I have three kids. A part time job. And a house that refuses to stay clean for more than a minute.
There’s barely enough time in the day to get the basics done, let alone anything else. And, in the midst of all the chaos, my kids are longing to feel connected to me.
They are begging to be seen, noticed, and really understood.
I want to give them this connection. I really do. The benefits of having a strong connection to my kids is evident in the behavior I see when they feel disconnected – disrespect, tantrums, acting out, and flat-out refusal to do what I ask.
But when life is crazy, finding time to connect can feel overwhelming. It can become another task on the to-do list instead of something cherished and enjoyed.
If connection has become a chore, or if you feel like you could use a little refresher on connecting with your kids, focus on these 3 simple words: Observe, Open, and Ordinary.
How to Connect with Your Kids
- Be Observant — Become a student of your child. Notice times during the day when they seem most open to connection – do they like to snuggle in the morning or night? Do they like to tell you about their day right after school or right before bed? Notice which interactions they seem to enjoy most – do they like being active or calm? Do they like to be silly or serious? With time, you may begin to realize when things are a little off, when something might be wrong, and when they need a little more attention from you.

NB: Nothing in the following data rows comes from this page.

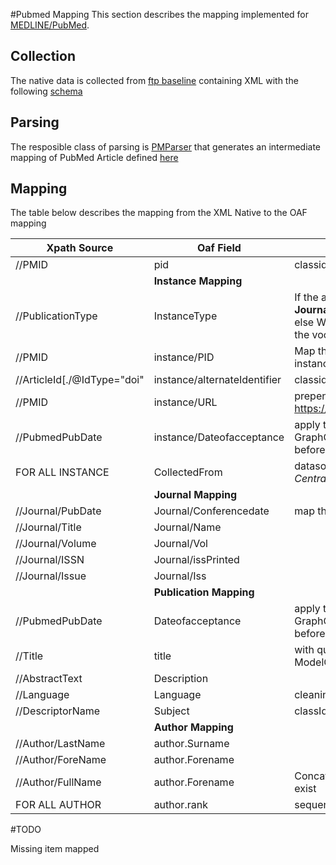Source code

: #Pubmed Mapping
This section describes the mapping implemented for [MEDLINE/PubMed](https://pubmed.ncbi.nlm.nih.gov/).

Collection
---------
The native data is collected from [ftp baseline](https://ftp.ncbi.nlm.nih.gov/pubmed/baseline/) containing XML with 
the following [schema](https://www.nlm.nih.gov/bsd/licensee/elements_descriptions.html) 


Parsing
-------
The resposible class of parsing is [PMParser](./scaladocs/#eu.dnetlib.dhp.sx.bio.pubmed.PMParser) that generates 
an intermediate mapping of PubMed Article defined [here](/apidocs/eu/dnetlib/dhp/sx/bio/pubmed/package-summary.html)


Mapping
-------

The table below describes the mapping from the XML Native to the OAF mapping





| Xpath Source | Oaf Field  | Notes       |
| ----------- | ----------- | ----------- |
| //PMID      | pid         | classid = classname = pmid
|  | **Instance Mapping** |      |
|//PublicationType | InstanceType  | If the article contains the typology **Journal Article** then we apply this type else We have to find a terms that match the vocabulary otherwise we discard it
|//PMID | instance/PID | Map the pmid also in the pid in the instance |
| //ArticleId[./@IdType="doi"   | instance/alternateIdentifier  |classid = classname = doi
|//PMID | instance/URL | prepend to the PMId the base url https://pubmed.ncbi.nlm.nih.gov/
| //PubmedPubDate | instance/Dateofacceptance | apply the function GraphCleaningFunctions.cleanDate before assign it
|  FOR ALL INSTANCE | CollectedFrom | datasourceName: *Europe PubMed Central* DatasourceId:   
|  | **Journal Mapping** |      |
|//Journal/PubDate| Journal/Conferencedate | map the date of the Journal
|//Journal/Title| Journal/Name | |
|//Journal/Volume| Journal/Vol | |
|//Journal/ISSN| Journal/issPrinted | |
|//Journal/Issue| Journal/Iss | |
|  | **Publication Mapping** |      |
| //PubmedPubDate | Dateofacceptance | apply the function GraphCleaningFunctions.cleanDate before assign it
| //Title | title | with qualifier ModelConstants.MAIN_TITLE_QUALIFIER
| //AbstractText | Description ||
|//Language| Language| cleaning vocabulary -> dnet:languages
|//DescriptorName| Subject | classId, className = keyword
|  | **Author Mapping** |      |
|//Author/LastName| author.Surname| |
|//Author/ForeName| author.Forename| |
|//Author/FullName| author.Forename| Concatenation of forname + lastName if exist |
|FOR ALL AUTHOR | author.rank| sequential number starting from 1|

#TODO

Missing item mapped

- Be Open — Make connection a priority. If your child is giving you signals that they need more connection from you, be ready. Kids often make this request in subtle ways – whining, crying, arguing, or tantrums. Take a deep breath and give them what they need – even if it’s inconvenient. If your normally quiet child requests to talk at a very inopportune time, stop what you’re doing and be available to listen. For some kids, bringing up a difficult topic can be nerve wrecking, if they are brushed aside, they may be less likely to bring up topics in the future.

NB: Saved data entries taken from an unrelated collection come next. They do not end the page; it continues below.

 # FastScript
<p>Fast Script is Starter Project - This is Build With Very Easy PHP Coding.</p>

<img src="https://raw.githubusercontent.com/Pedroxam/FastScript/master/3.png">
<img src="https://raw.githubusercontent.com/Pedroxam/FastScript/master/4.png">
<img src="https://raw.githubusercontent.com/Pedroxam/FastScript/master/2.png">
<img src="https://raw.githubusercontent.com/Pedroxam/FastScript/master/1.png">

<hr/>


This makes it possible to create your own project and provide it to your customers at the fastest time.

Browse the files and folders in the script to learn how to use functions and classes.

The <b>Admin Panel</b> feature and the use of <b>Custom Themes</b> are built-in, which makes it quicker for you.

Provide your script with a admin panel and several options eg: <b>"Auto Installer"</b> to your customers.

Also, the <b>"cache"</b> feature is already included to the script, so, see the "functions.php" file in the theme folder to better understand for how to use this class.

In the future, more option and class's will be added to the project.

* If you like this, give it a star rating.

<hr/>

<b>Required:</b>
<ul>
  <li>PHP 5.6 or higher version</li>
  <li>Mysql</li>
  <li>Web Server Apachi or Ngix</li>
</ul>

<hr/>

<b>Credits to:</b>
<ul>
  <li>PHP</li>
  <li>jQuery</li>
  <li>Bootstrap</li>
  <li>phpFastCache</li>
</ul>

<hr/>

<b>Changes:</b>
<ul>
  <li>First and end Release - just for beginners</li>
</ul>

- Be Ordinary — Your kids want you. They don’t need super mom to “fix” everything. They don’t need you to say the right thing or do something magical. They just need to know that they are loved by you in a way that speaks to them. This might mean that you get it wrong sometimes – you misinterpret their emotion, you are silly when they wanted to be serious, you downplay something important – and that’s ok. Relationships are a constant work in progress. Apologize. And try again.
Connection doesn’t have to be complicated.
Of course, spending longer spans of quality time with each child is important too, but don’t miss out on the mini-connections during the day.
A quick backrub while your son’s at the table doing homework. Leaving a joke in your daughter’s lunch box. Stooping down to your toddler’s level while they babble on incoherently.
I don’t ever want to be too busy to connect with my kids.
Even if it means that last email won’t be sent, dinner may be a little delayed, and my house won’t stay clean.